Support for LLaMA-2 #23

Open junzhang-zj opened 1 year ago

junzhang-zj commented 1 year ago

I couldn't reach 'allenai/c4' on the Hub.

junzhang-zj commented 1 year ago

I have solved the data problem, but I ran into a new problem. I used wanda to prune LLaMA-2-13B and got a zero score on rouge-2 of CNN/DM, my perplexity of C4 on unstructured pruning is high to 56050.3008.

Eric-mingjie commented 1 year ago

Hi, we just updated the repo supporting pruning LLaMA-2 model, see here for the corresponding command. We also provide the results from our own run.

junzhang-zj commented 1 year ago

@Eric-mingjie Thanks!

junzhang-zj commented 1 year ago

@Eric-mingjie Is the performance of ppl related to the environment, I still get poor results on LLaMA-2.

Eric-mingjie commented 1 year ago

I think for LLaMA-2, i used the transformers library with version 4.34.0.dev0 to load the models.
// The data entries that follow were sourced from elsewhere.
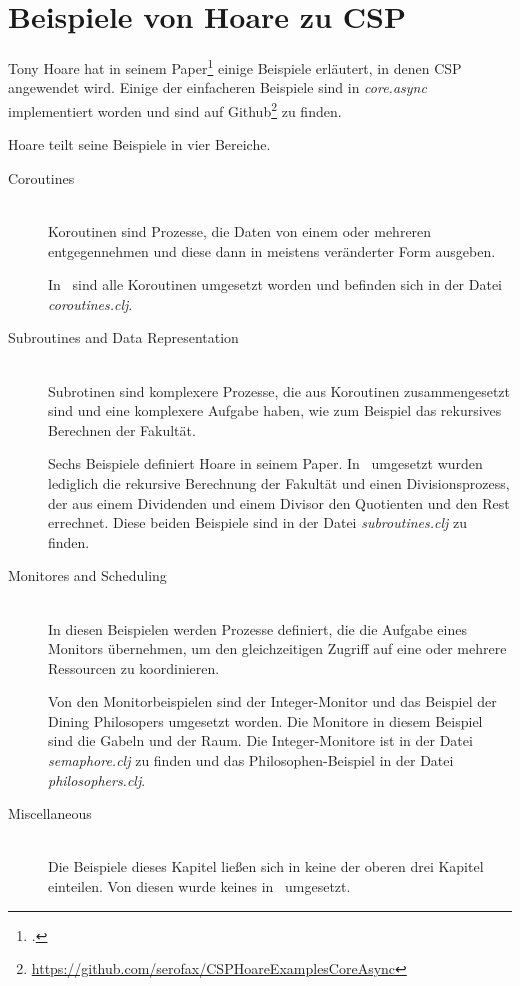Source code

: \section{Beispiele von Hoare zu \acs{CSP}}
Tony Hoare hat in seinem Paper\footcite{CSP} einige Beispiele erläutert, in denen \ac{CSP} angewendet wird. Einige der einfacheren Beispiele sind in \textit{core.async} implementiert worden und sind auf Github\footnote{\url{https://github.com/serofax/CSPHoareExamplesCoreAsync}} zu finden.

Hoare teilt seine Beispiele in vier Bereiche. 

\begin{description}
\item[Coroutines]\hfill \\
Koroutinen sind Prozesse, die Daten von einem oder mehreren entgegennehmen und diese dann in meistens veränderter Form ausgeben.

In \CA\ sind alle Koroutinen umgesetzt worden und befinden sich in der Datei \textit{coroutines.clj}.
\item[Subroutines and Data Representation]\hfill \\
Subrotinen sind komplexere Prozesse, die aus Koroutinen zusammengesetzt sind und eine komplexere Aufgabe haben, wie zum Beispiel das rekursives Berechnen der Fakultät.

Sechs Beispiele definiert Hoare in seinem Paper. In \CA\ umgesetzt wurden lediglich die rekursive Berechnung der Fakultät und einen Divisionsprozess, der aus einem Dividenden und einem Divisor den Quotienten und den Rest errechnet. Diese beiden Beispiele sind in der Datei \textit{subroutines.clj} zu finden.
\item[Monitores and Scheduling] \hfill \\
In diesen Beispielen werden Prozesse definiert, die die Aufgabe eines Monitors übernehmen, um den gleichzeitigen Zugriff auf eine oder mehrere Ressourcen zu koordinieren.

Von den Monitorbeispielen sind der Integer-Monitor und das Beispiel der Dining Philosopers umgesetzt worden. Die Monitore in diesem Beispiel sind die Gabeln und der Raum. Die Integer-Monitore ist in der Datei \textit{semaphore.clj} zu finden und das Philosophen-Beispiel in der Datei \textit{philosophers.clj}.
\item[Miscellaneous] \hfill \\
Die Beispiele dieses Kapitel ließen sich in keine der oberen drei Kapitel einteilen. Von diesen wurde keines in \CA\ umgesetzt.
\end{description}




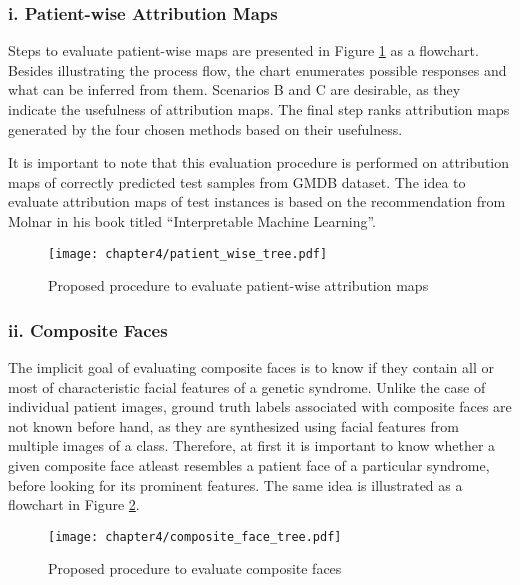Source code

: \documentclass[../report.tex]{subfiles}
\begin{document}
    \subsubsection{i. Patient-wise Attribution Maps}
    Steps to evaluate patient-wise maps are presented in Figure \ref{fig_patient_flow} as a flowchart. Besides illustrating the process flow, the chart enumerates possible responses and what can be inferred from them. Scenarios B and C are desirable, as they indicate the usefulness of attribution maps. The final step ranks attribution maps generated by the four chosen methods based on their usefulness.
    
    It is important to note that this evaluation procedure is performed on attribution maps of correctly predicted test samples from GMDB dataset. The idea to evaluate attribution maps of test instances is based on the recommendation from Molnar in his book titled \enquote{Interpretable Machine Learning}\cite{molnar2019}.
    
     \begin{figure}[H]
     	\hspace*{1cm}    
    	\texttt{[image: chapter4/patient\_wise\_tree.pdf]}
    	\vspace*{1cm}
   	    \caption{Proposed procedure to evaluate patient-wise attribution maps}
		\label{fig_patient_flow}
    \end{figure}

	\subsubsection{ii. Composite Faces}
	The implicit goal of evaluating composite faces is to know if they contain all or most of characteristic facial features of a genetic syndrome. Unlike the case of individual patient images, ground truth labels associated with composite faces are not known before hand, as they are synthesized using facial features from multiple images of a class. Therefore, at first it is important to know whether a given composite face atleast resembles a patient face of a particular syndrome, before looking for its prominent features. The same idea is illustrated as a flowchart in Figure \ref{fig_composite_flow}. 
	
	\begin{figure}[H]
		\hspace*{1cm}      
		\texttt{[image: chapter4/composite\_face\_tree.pdf]}
		\vspace*{5cm}
		\caption{Proposed procedure to evaluate composite faces}
		\label{fig_composite_flow}	
	\end{figure}
\end{document}
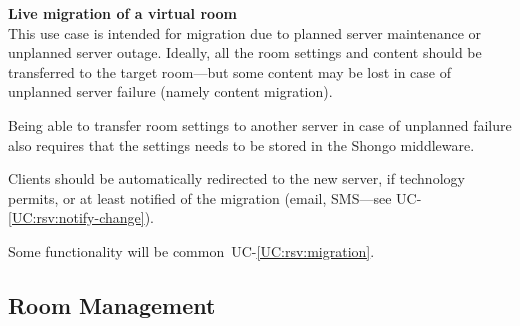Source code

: \documentclass[a4paper]{report}
\makeatletter
\newcounter{UCcounter}
\newenvironment{UseCases}%
	{\begin{list}{UC-\arabic{UCcounter}}{\@nmbrlisttrue\def\@listctr{UCcounter}}}%
	{\end{list}}
\newcommand{\UClabel}[1]{\label{UC:#1}}
\newcommand{\UCref}[1]{UC-\ref{UC:#1}}
\newcommand{\UseCase}[2]{\item\UClabel{#2} \textbf{#1}\\}
\makeatother
\begin{document}
\begin{UseCases}

\UseCase{Live migration of a virtual room}{ops:migration}

This use case is intended for migration due to planned server maintenance or
unplanned server outage.  Ideally, all the room settings and content should be
transferred to the target room---but some content may be lost in case of
unplanned server failure (namely content migration).

Being able to transfer room settings to another server in case of unplanned
failure also requires that the settings needs to be stored in the Shongo
middleware.

Clients should be automatically redirected to the new server, if technology
permits, or at least notified of the migration (email, SMS---see
\UCref{rsv:notify-change}).

Some functionality will be common~\UCref{rsv:migration}.

\end{UseCases}

\subsection{Room Management}
\end{document}
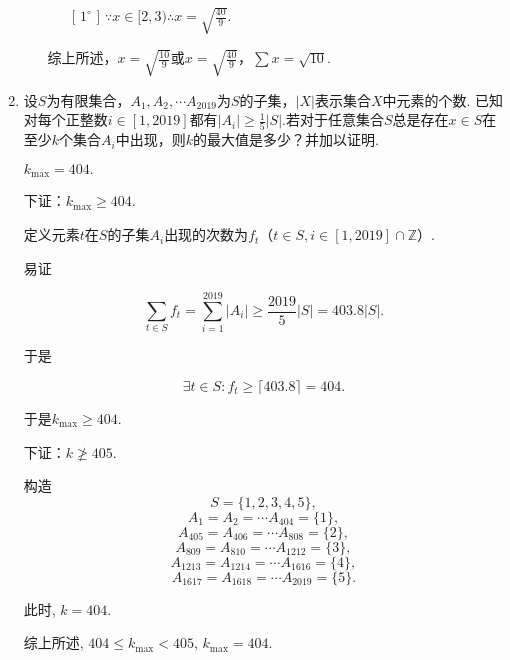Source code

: \documentclass[8pt]{article}
\begin{document}
\begin{enumerate}
\begin{enumerate}
\begin{enumerate} [ $1^{\circ}$ ]
							$\because x\in[2,3) \therefore x=\sqrt{\frac{40}{9}}$.

					\end{enumerate}

					综上所述，$x=\sqrt{\frac{10}{9}}$或$x=\sqrt{\frac{40}{9}}$，$\sum{x}=\sqrt{10}$.

			\end{enumerate}

		\item
			设$S$为有限集合，$A_1, A_2, \cdots A_{2019}$为$S$的子集，$|X|$表示集合$X$中元素的个数. 已知对每个正整数$i\in[1,2019]$都有$\left|A_i\right|\geq\frac{1}{5}|S|$.若对于任意集合$S$总是存在$x\in S$在至少$k$个集合$A_i$中出现，则$k$的最大值是多少？并加以证明.

			$k_{\max}=404.$

			下证：$k_{\max} \geq 404$.

			定义元素$t$在$S$的子集$A_i$出现的次数为$f_t$（$t\in S, i \in [1,2019] \cap \mathbb{Z}$）.

			易证

			$$\sum_{t\in S}{f_t} = \sum_{i=1}^{2019}{\left|A_i\right|}\geq\frac{2019}{5}|S|=403.8|S|.$$

			于是

			$$\exists t \in S: f_t \geq \lceil 403.8 \rceil = 404.$$

			于是$k_{\max} \geq 404$.

			下证：$k \ngeq 405$.

			构造
			$$S=\{1,2,3,4,5\},$$
			$$A_1=A_2=\cdots A_{404}=\{1\},$$
			$$A_{405}=A_{406}=\cdots A_{808}=\{2\},$$
			$$A_{809}=A_{810}=\cdots A_{1212}=\{3\},$$
			$$A_{1213}=A_{1214}=\cdots A_{1616}=\{4\},$$
			$$A_{1617}=A_{1618}=\cdots A_{2019}=\{5\}.$$

			此时, $k=404$.

			综上所述, $404\leq k_{\max} < 405$, $k_{\max}=404$.

	\end{enumerate}
\end{document}
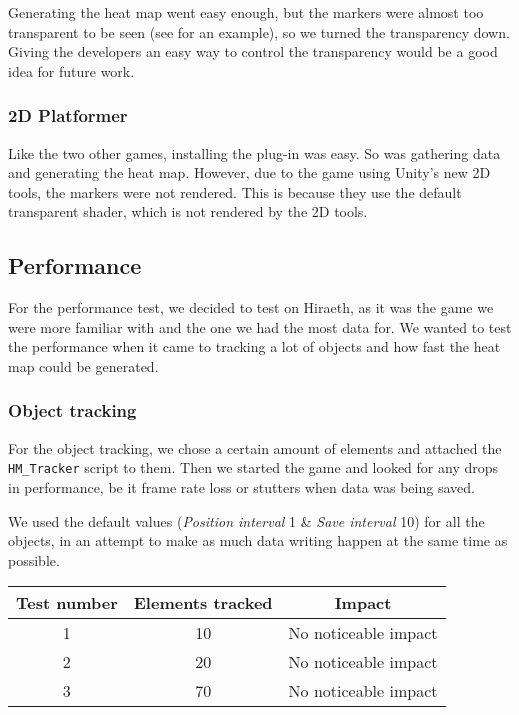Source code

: Generating the heat map went easy enough, but the markers were almost too transparent to be seen (see  for an example), so we turned the transparency down. Giving the developers an easy way to control the transparency would be a good idea for future work.


\subsubsection{2D Platformer}
\label{Testing_Games_2D}

Like the two other games, installing the plug-in was easy. So was gathering data and generating the heat map. However, due to the game using Unity's new 2D tools, the markers were not rendered. This is because they use the default transparent shader, which is not rendered by the 2D tools.

\subsection{Performance}
\label{Testing_Performance}

For the performance test, we decided to test on Hiraeth, as it was the game we were more familiar with and the one we had the most data for. We wanted to test the performance when it came to tracking a lot of objects and how fast the heat map could be generated.

\subsubsection{Object tracking}
\label{Testing_Performance_Tracking}

For the object tracking, we chose a certain amount of elements and attached the \texttt{HM\_Tracker} script to them. Then we started the game and looked for any drops in performance, be it frame rate loss or stutters when data was being saved.

We used the default values (\textit{Position interval} 1 \& \textit{Save interval} 10) for all the objects, in an attempt to make as much data writing happen at the same time as possible.

\begin{center}
	\begin{tabular}{| c | c | c |}
		\hline
		Test number & Elements tracked & Impact \\ \hline
		1 & 10 & No noticeable impact \\ \hline
		2 & 20 & No noticeable impact \\ \hline
		3 & 70 & No noticeable impact \\
		\hline
	\end{tabular}
\end{center}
I used this commit 0a55d9f7376f72ad3ff296d4249840021b03bcc4 on the main branch specifically. What ppl number do you get?

junzhang-zj commented 1 year ago

My environment is transformers 4.34.0.dev0, accelerate 0.24.0.dev0 and I get ppl 146760.7188 and now a lot of cuda errors.

Eric-mingjie commented 1 year ago

hmm, can you load the llama-2-7b dense model and test the perplexity, in this case, you can simply pass --sparsity_ratio 0 to avoid doing any pruning?

junzhang-zj commented 1 year ago

OK, i will try it to check.

Eric-mingjie commented 1 year ago

This is the output of conda env export from the conda environment i am running. Hope this may be helpful. https://gist.github.com/Eric-mingjie/4ca851c64144d53800d60e4c74ebfbaf

junzhang-zj commented 1 year ago

@Eric-mingjie I get ppl wikitext_train 5.171178340911865, wikitext_test 4.883730888366699 on Llama-2-13b with no pruning.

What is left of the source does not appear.